The present efforts to reboot the world economy carry huge costs, and those will be carried for a decade, at least. If the Institute for Fiscal Studies is right, it will be longer, and the prospect of the UK not being able to get its debt back to the 1998 level before 2030 is daunting indeed. To double your national debt not to fight a world war but merely to blunt the worst of a recession is pretty dire, and the UK is not alone in the way it is increasing the burden on the next generation. The only possible outcome is a much slower rise in living standards than we have been used to, if there is to be any significant rise in living standards at all.

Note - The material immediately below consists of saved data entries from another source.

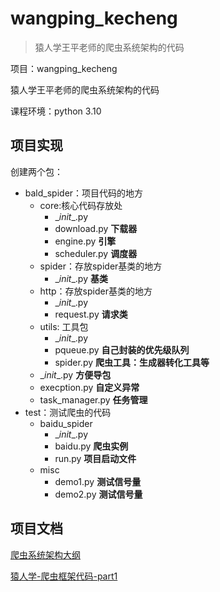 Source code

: # wangping_kecheng
>  猿人学王平老师的爬虫系统架构的代码

项目：wangping_kecheng

猿人学王平老师的爬虫系统架构的代码

课程环境：python 3.10

## 项目实现

创建两个包：

- bald_spider：项目代码的地方
  - core:核心代码存放处
    - \__init__.py 
    - download.py  **下载器**
    - engine.py        **引擎**
    - scheduler.py   **调度器**
  - spider：存放spider基类的地方
    - \__init__.py     **基类**
  - http：存放spider基类的地方
    - \__init__.py     
    - request.py     **请求类**
  - utils: 工具包
    - \__init__.py 
    - pqueue.py  **自己封装的优先级队列**
    - spider.py  **爬虫工具：生成器转化工具等**
  - \__init__.py       **方便导包**
  - execption.py  **自定义异常**
  - task_manager.py  **任务管理**
- test：测试爬虫的代码
  - baidu_spider
    - \__init__.py 
    - baidu.py  **爬虫实例**
    - run.py     **项目启动文件**
  - misc
    - demo1.py **测试信号量**
    - demo2.py **测试信号量**

## 项目文档

[爬虫系统架构大纲](docs/爬虫系统架构大纲.md)

[猿人学-爬虫框架代码-part1](docs/猿人学-爬虫框架代码-part1.md) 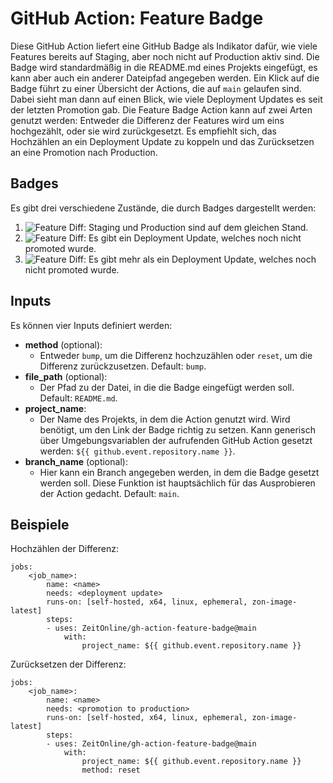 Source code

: # GitHub Action: Feature Badge
Diese GitHub Action liefert eine GitHub Badge als Indikator dafür, wie viele Features bereits auf Staging, aber noch nicht auf Production aktiv sind.
Die Badge wird standardmäßig in die README.md eines Projekts eingefügt, es kann aber auch ein anderer Dateipfad angegeben werden.
Ein Klick auf die Badge führt zu einer Übersicht der Actions, die auf `main` gelaufen sind. Dabei sieht man dann auf einen Blick, wie viele Deployment Updates es seit der letzten Promotion gab.
Die Feature Badge Action kann auf zwei Arten genutzt werden: Entweder die Differenz der Features wird um eins hochgezählt, oder sie wird zurückgesetzt.
Es empfiehlt sich, das Hochzählen an ein Deployment Update zu koppeln und das Zurücksetzen an eine Promotion nach Production.

## Badges

Es gibt drei verschiedene Zustände, die durch Badges dargestellt werden:

1. ![Feature Diff](https://img.shields.io/badge/feature%20diff-up%20to%20date-33CD56.svg): Staging und Production sind auf dem gleichen Stand.
2. ![Feature Diff](https://img.shields.io/badge/feature%20diff-prod%20one%20feature%20behind-FFFF00.svg): Es gibt ein Deployment Update, welches noch nicht promoted wurde.
3. ![Feature Diff](https://img.shields.io/badge/feature%20diff-prod%20more%20than%20one%20feature%20behind-eb4034.svg): Es gibt mehr als ein Deployment Update, welches noch nicht promoted wurde.

## Inputs

Es können vier Inputs definiert werden:
- **method** (optional):
    - Entweder `bump`, um die Differenz hochzuzählen oder `reset`, um die Differenz zurückzusetzen. Default: `bump`.
- **file_path** (optional):
    - Der Pfad zu der Datei, in die die Badge eingefügt werden soll. Default: `README.md`.
- **project_name**:
    - Der Name des Projekts, in dem die Action genutzt wird. Wird benötigt, um den Link der Badge richtig zu setzen. Kann generisch über Umgebungsvariablen der aufrufenden GitHub Action gesetzt werden: `${{ github.event.repository.name }}`.
- **branch_name** (optional):
    - Hier kann ein Branch angegeben werden, in dem die Badge gesetzt werden soll. Diese Funktion ist hauptsächlich für das Ausprobieren der Action gedacht. Default: `main`.

## Beispiele

Hochzählen der Differenz:

    jobs:
        <job_name>:
            name: <name>
            needs: <deployment update>
            runs-on: [self-hosted, x64, linux, ephemeral, zon-image-latest]
            steps:
            - uses: ZeitOnline/gh-action-feature-badge@main
                with:
                    project_name: ${{ github.event.repository.name }}

Zurücksetzen der Differenz:

    jobs:
        <job_name>:
            name: <name>
            needs: <promotion to production>
            runs-on: [self-hosted, x64, linux, ephemeral, zon-image-latest]
            steps:
            - uses: ZeitOnline/gh-action-feature-badge@main
                with:
                    project_name: ${{ github.event.repository.name }}
                    method: reset
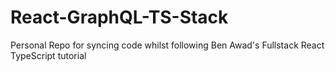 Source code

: # React-GraphQL-TS-Stack
Personal Repo for syncing code whilst following Ben Awad's Fullstack React TypeScript tutorial
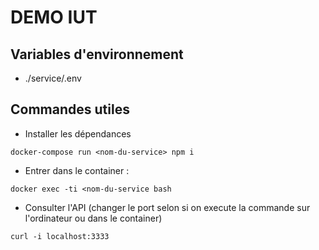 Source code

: # DEMO IUT

## Variables d'environnement

- ./service/.env

## Commandes utiles

- Installer les dépendances

`docker-compose run <nom-du-service> npm i`

- Entrer dans le container : 

`docker exec -ti <nom-du-service bash`

- Consulter l'API (changer le port selon si on execute la commande sur l'ordinateur ou dans le container)

`curl -i localhost:3333`
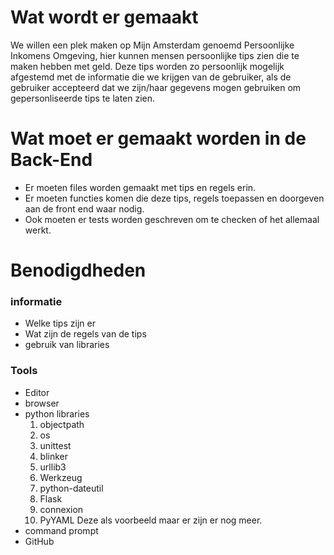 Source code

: # Wat wordt er gemaakt
We willen een plek maken op Mijn Amsterdam genoemd Persoonlijke Inkomens Omgeving, hier kunnen mensen persoonlijke tips zien die te maken hebben met geld. Deze tips worden zo persoonlijk mogelijk afgestemd met de informatie die we krijgen van de gebruiker, als de gebruiker accepteerd dat we zijn/haar gegevens mogen gebruiken om gepersonliseerde tips te laten zien.

# Wat moet er gemaakt worden in de Back-End
* Er moeten files worden gemaakt met tips en regels erin.
* Er moeten functies komen die deze tips, regels toepassen en doorgeven aan de front end waar nodig.
* Ook moeten er tests worden geschreven om te checken of het allemaal werkt.

# Benodigdheden
### informatie
* Welke tips zijn er
* Wat zijn de regels van de tips
* gebruik van libraries
### Tools
* Editor
* browser 
* python libraries
    1. objectpath
    2. os
    3. unittest
    4. blinker
    5. urllib3
    6. Werkzeug
    7. python-dateutil
    8. Flask
    9. connexion
    10. PyYAML
Deze als voorbeeld maar er zijn er nog meer.
* command prompt 
* GitHub

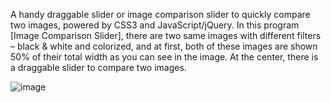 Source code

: A handy draggable slider or image comparison slider to quickly compare two images, powered by CSS3 and JavaScript/jQuery. In this program [Image Comparison Slider], there are two same images with different filters – black & white and colorized, and at first, both of these images are shown 50% of their total width as you can see in the image. At the center, there is a draggable slider to compare two images.

![image](https://github.com/user-attachments/assets/8df7bc1b-1aa2-48d7-8714-a6bac607d8bd)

All this points to a slow economic recovery, but a recovery nonetheless, probably starting some time in 2010. That would be the IMF's view, and I think for once the Fund's economists have caught up with the market.

What might make it worse?

There are two obvious candidates. One is financial protectionism. We all know about trade protection and dangers of that. But we are now in danger of getting a similar pattern in finance, where banks find they are restricted in the extent to which they can lend to other countries. You can see that in the UK in the criticism that the Royal Bank of Scotland has run into for making international loans. Foreign banks have withdrawn from the British market in similar fashion. Some contraction in international lending is inevitable, but it would be very dangerous were we to try to run a global economy with only national banks.

The other is that the destruction of wealth that has taken place will have unforeseen consequences. Mr Clinton said that half the world's wealth had been destroyed in the past four months. My back-of-an-envelope calculation makes it about 40 per cent. Now you could say that the wealth was not real, and part of it maybe wasn't. But the idea that companies are poorer, people are poorer, pension funds are poorer, countries are poorer – well, that will have painful effects that have yet to work through the system.

Put these two together, and do you see the end of this generation-long period of prosperity? Actually, I think not; there will be a resumption of growth by 2011 at the latest. But they will make the pull out a long slog, and there is not much we can do about that.